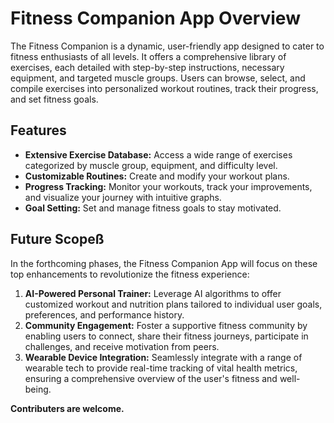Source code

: # Fitness Companion App Overview

The Fitness Companion is a dynamic, user-friendly app designed to cater to fitness enthusiasts of all levels. It offers a comprehensive library of exercises, each detailed with step-by-step instructions, necessary equipment, and targeted muscle groups. Users can browse, select, and compile exercises into personalized workout routines, track their progress, and set fitness goals.

## Features
- **Extensive Exercise Database:** Access a wide range of exercises categorized by muscle group, equipment, and difficulty level.
- **Customizable Routines:** Create and modify your workout plans.
- **Progress Tracking:** Monitor your workouts, track your improvements, and visualize your journey with intuitive graphs.
- **Goal Setting:** Set and manage fitness goals to stay motivated.

## Future Scopeß

In the forthcoming phases, the Fitness Companion App will focus on these top enhancements to revolutionize the fitness experience:

1. **AI-Powered Personal Trainer:** Leverage AI algorithms to offer customized workout and nutrition plans tailored to individual user goals, preferences, and performance history.
2. **Community Engagement:** Foster a supportive fitness community by enabling users to connect, share their fitness journeys, participate in challenges, and receive motivation from peers.
3. **Wearable Device Integration:** Seamlessly integrate with a range of wearable tech to provide real-time tracking of vital health metrics, ensuring a comprehensive overview of the user's fitness and well-being.


**Contributers are welcome.**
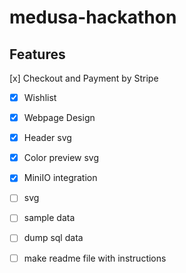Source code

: # medusa-hackathon

## Features
[x] Checkout and Payment by Stripe
- [x] Wishlist
- [x] Webpage Design 
- [x] Header svg
- [x] Color preview svg
- [x] MiniIO integration
- [ ] svg
- [ ] sample data
- [ ] dump sql data
- [ ] make readme file with instructions
 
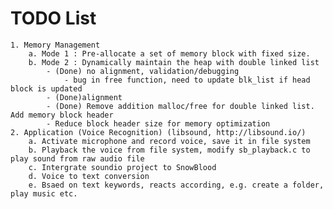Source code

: # TODO List
	1. Memory Management
		a. Mode 1 : Pre-allocate a set of memory block with fixed size.  
		b. Mode 2 : Dynamically maintain the heap with double linked list
			- (Done) no alignment, validation/debugging
				- bug in free function, need to update blk_list if head block is updated
			- (Done)alignment
			- (Done) Remove addition malloc/free for double linked list. Add memory block header
			- Reduce block header size for memory optimization
	2. Application (Voice Recognition) (libsound, http://libsound.io/)
		a. Activate microphone and record voice, save it in file system
		b. Playback the voice from file system, modify sb_playback.c to play sound from raw audio file
		c. Intergrate soundio project to SnowBlood
		d. Voice to text conversion
		e. Bsaed on text keywords, reacts according, e.g. create a folder, play music etc.
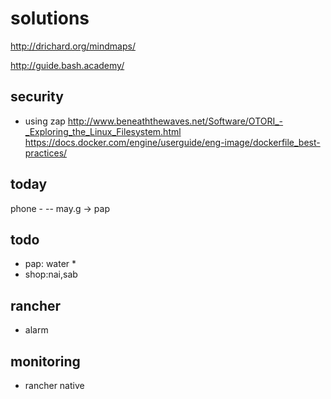 # solutions

http://drichard.org/mindmaps/
   
        
     
    
http://guide.bash.academy/

security
--------
- using zap
http://www.beneaththewaves.net/Software/OTORI_-_Exploring_the_Linux_Filesystem.html
https://docs.docker.com/engine/userguide/eng-image/dockerfile_best-practices/
 
today
-------
 phone - 
-- may.g  -> pap


todo
---
- pap: water *
- shop:nai,sab


rancher
----
- alarm



monitoring
------
- rancher native
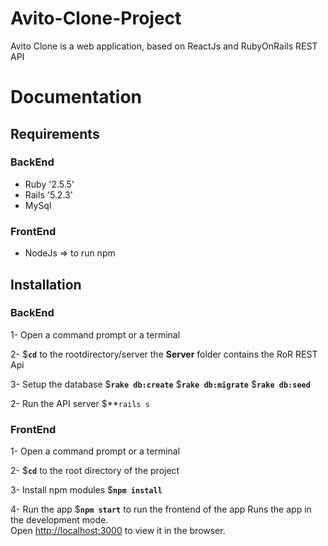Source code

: # Avito-Clone-Project
Avito Clone is a web application, based on ReactJs and RubyOnRails REST API 

# Documentation

## Requirements
### BackEnd 
- Ruby '2.5.5'
- Rails '5.2.3' 
- MySql

### FrontEnd 
- NodeJs => to run npm

## Installation
### BackEnd 
1- Open a command prompt or a terminal

2- $**`cd`** to the rootdirectory/server
  the **Server** folder contains the RoR REST Api 
  
3- Setup the database
  $**`rake db:create`**
  $**`rake db:migrate`**
  $**`rake db:seed`**
  
2- Run the API server
  $**`rails s`

### FrontEnd 
1- Open a command prompt or a terminal

2- $**`cd`** to the root directory of the project

3- Install npm modules
  $**`npm install`**

4- Run the app
  $**`npm start`** to run the frontend of the app
  Runs the app in the development mode.<br>
  Open [http://localhost:3000](http://localhost:3000) to view it in the browser.
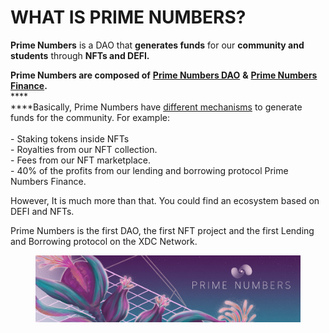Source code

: # WHAT IS PRIME NUMBERS?

**Prime Numbers** is a DAO that **generates funds** for our **community and students** through **NFTs and DEFI.**

**Prime Numbers are composed of** [**Prime Numbers DAO**](https://www.primenumbers.es/) **&** [**Prime Numbers Finance**](https://www.primenumbers.finance/)**.**\
****\
****Basically, Prime Numbers have [different mechanisms](https://medium.com/@PrimeNumbersFi/prime-numbers-reward-system-e097aeb7187c) to generate funds for the community. For example:\
\
\- Staking tokens inside NFTs\
\- Royalties from our NFT collection.\
\- Fees from our NFT marketplace.\
\- 40% of the profits from our lending and borrowing protocol Prime Numbers Finance.

However, It is much more than that. You could find an ecosystem based on DEFI and NFTs.



Prime Numbers is the first DAO, the first NFT project and the first Lending and Borrowing protocol on the XDC Network.



<figure><img src="../.gitbook/assets/6-banner-PN-paris.png" alt=""><figcaption></figcaption></figure>
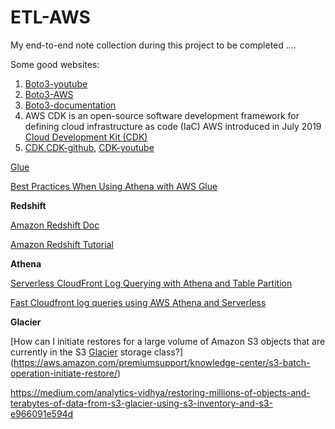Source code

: # ETL-AWS
My end-to-end note collection during this project to be completed ....



Some good websites:

1. [Boto3-youtube](https://www.youtube.com/watch?v=6Jk1FVgSnXA&list=PLL2hlSFBmWwx7AFCvrurMhUOJc7kc0ynP&index=1)
2. [Boto3-AWS](https://aws.amazon.com/sdk-for-python/)
3. [Boto3-documentation](https://boto3.amazonaws.com/v1/documentation/api/latest/index.html)
4. AWS CDK is an open-source software development framework for defining cloud infrastructure as code (IaC) AWS introduced in July 2019 [Cloud Development Kit (CDK)](https://www.youtube.com/watch?v=V-GDvvW3p3o&list=PLa7s-p3_y_6Oi0J5TUaHEv2a67ZcLxRQW)
5. [CDK](https://aws.amazon.com/cdk/),[CDK-github](https://github.com/aws/aws-cdk), [CDK-youtube](https://www.youtube.com/watch?v=ZWCvNFUN-sU)




[Glue](https://aws.amazon.com/blogs/big-data/extracting-salesforce-com-data-using-aws-glue-and-analyzing-with-amazon-athena/)

[Best Practices When Using Athena with AWS Glue](https://docs.aws.amazon.com/athena/latest/ug/glue-best-practices.html#schema-csv-quotes)


**Redshift** 

[Amazon Redshift Doc](https://docs.aws.amazon.com/redshift/latest/gsg/getting-started.html)

[Amazon Redshift Tutorial ](https://www.youtube.com/watch?v=fc5WPKnbam8)


**Athena**

[Serverless CloudFront Log Querying with Athena and Table Partition](https://medium.com/vingle-tech-blog/serverless-cloudfront-log-querying-with-athena-and-table-partition-c18b6e6f9eb4)

[Fast Cloudfront log queries using AWS Athena and Serverless](https://medium.com/compass-true-north/fast-cloudfront-log-queries-using-aws-athena-and-serverless-ef117393c5a6)



**Glacier**

[How can I initiate restores for a large volume of Amazon S3 objects that are currently in the S3 [Glacier](https://docs.aws.amazon.com/cli/latest/reference/glacier/index.html) storage class?](https://aws.amazon.com/premiumsupport/knowledge-center/s3-batch-operation-initiate-restore/)

https://medium.com/analytics-vidhya/restoring-millions-of-objects-and-terabytes-of-data-from-s3-glacier-using-s3-inventory-and-s3-e966091e594d
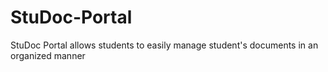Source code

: # StuDoc-Portal
StuDoc Portal allows students to easily manage student's documents in an organized manner

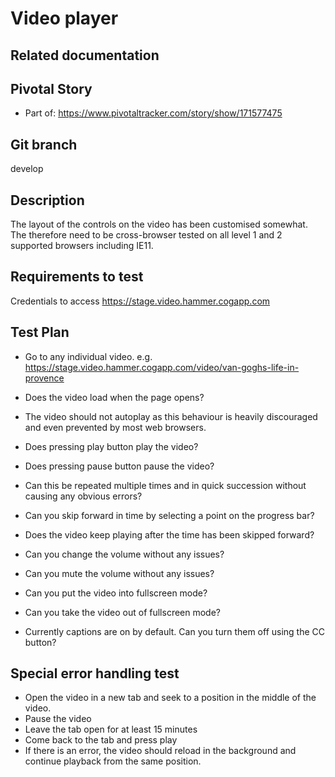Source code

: <!-- Generate a new file using -->
<!-- sed -e "s/\${title}/My story/" -e "s/\${number}/156128780/" -e "s/\${branch}/`git_current_branch`/g" template.md | tee "`git_current_branch`.md" -->

# Video player

## Related documentation

## Pivotal Story

* Part of: https://www.pivotaltracker.com/story/show/171577475

## Git branch

develop

## Description

The layout of the controls on the video has been customised somewhat. The therefore need to
be cross-browser tested on all level 1 and 2 supported browsers including IE11.

## Requirements to test

Credentials to access https://stage.video.hammer.cogapp.com

## Test Plan

- Go to any individual video.
 e.g. https://stage.video.hammer.cogapp.com/video/van-goghs-life-in-provence

- Does the video load when the page opens?

- The video should not autoplay as this behaviour is heavily discouraged and even prevented
by most web browsers.

- Does pressing play button play the video?

- Does pressing pause button pause the video?

- Can this be repeated multiple times and in quick succession without causing any obvious errors?

- Can you skip forward in time by selecting a point on the progress bar?

- Does the video keep playing after the time has been skipped forward?

- Can you change the volume without any issues?

- Can you mute the volume without any issues?

- Can you put the video into fullscreen mode?

- Can you take the video out of fullscreen mode?

- Currently captions are on by default. Can you turn them off using the CC button?

## Special error handling test

- Open the video in a new tab and seek to a position in the middle of the video.
- Pause the video
- Leave the tab open for at least 15 minutes
- Come back to the tab and press play
- If there is an error, the video should reload in the background and continue playback from the same position.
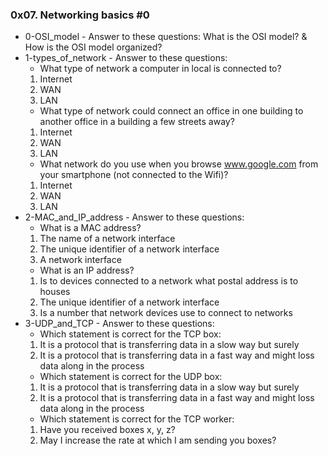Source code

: ### 0x07. Networking basics #0

* 0-OSI_model - Answer to these questions: What is the OSI model? & How is the OSI model organized?
* 1-types_of_network - Answer to these questions:
    * What type of network a computer in local is connected to?
    1. Internet
    2. WAN
    3. LAN
    * What type of network could connect an office in one building to another office in a building a few streets away?
    1. Internet
    2. WAN
    3. LAN
    * What network do you use when you browse www.google.com from your smartphone (not connected to the Wifi)?
    1. Internet
    2. WAN
    3. LAN
* 2-MAC_and_IP_address - Answer to these questions:
    * What is a MAC address?
    1. The name of a network interface
    2. The unique identifier of a network interface
    3. A network interface
    * What is an IP address?
    1. Is to devices connected to a network what postal address is to houses
    2. The unique identifier of a network interface
    3. Is a number that network devices use to connect to networks
* 3-UDP_and_TCP - Answer to these questions:
    * Which statement is correct for the TCP box:
    1. It is a protocol that is transferring data in a slow way but surely
    2. It is a protocol that is transferring data in a fast way and might loss data along in the process
    * Which statement is correct for the UDP box:
    1. It is a protocol that is transferring data in a slow way but surely
    2. It is a protocol that is transferring data in a fast way and might loss data along in the process
    * Which statement is correct for the TCP worker:
    1. Have you received boxes x, y, z?
    2. May I increase the rate at which I am sending you boxes?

--------------------------------------------------

* Description of the task *
Extract each line from the listing that holds the word "funds".

* Answer below *
**Prime Numbers** is a DAO that **generates funds** for our **community and students** through **NFTs and DEFI.**
****Basically, Prime Numbers have [different mechanisms](https://medium.com/@PrimeNumbersFi/prime-numbers-reward-system-e097aeb7187c) to generate funds for the community. For example:\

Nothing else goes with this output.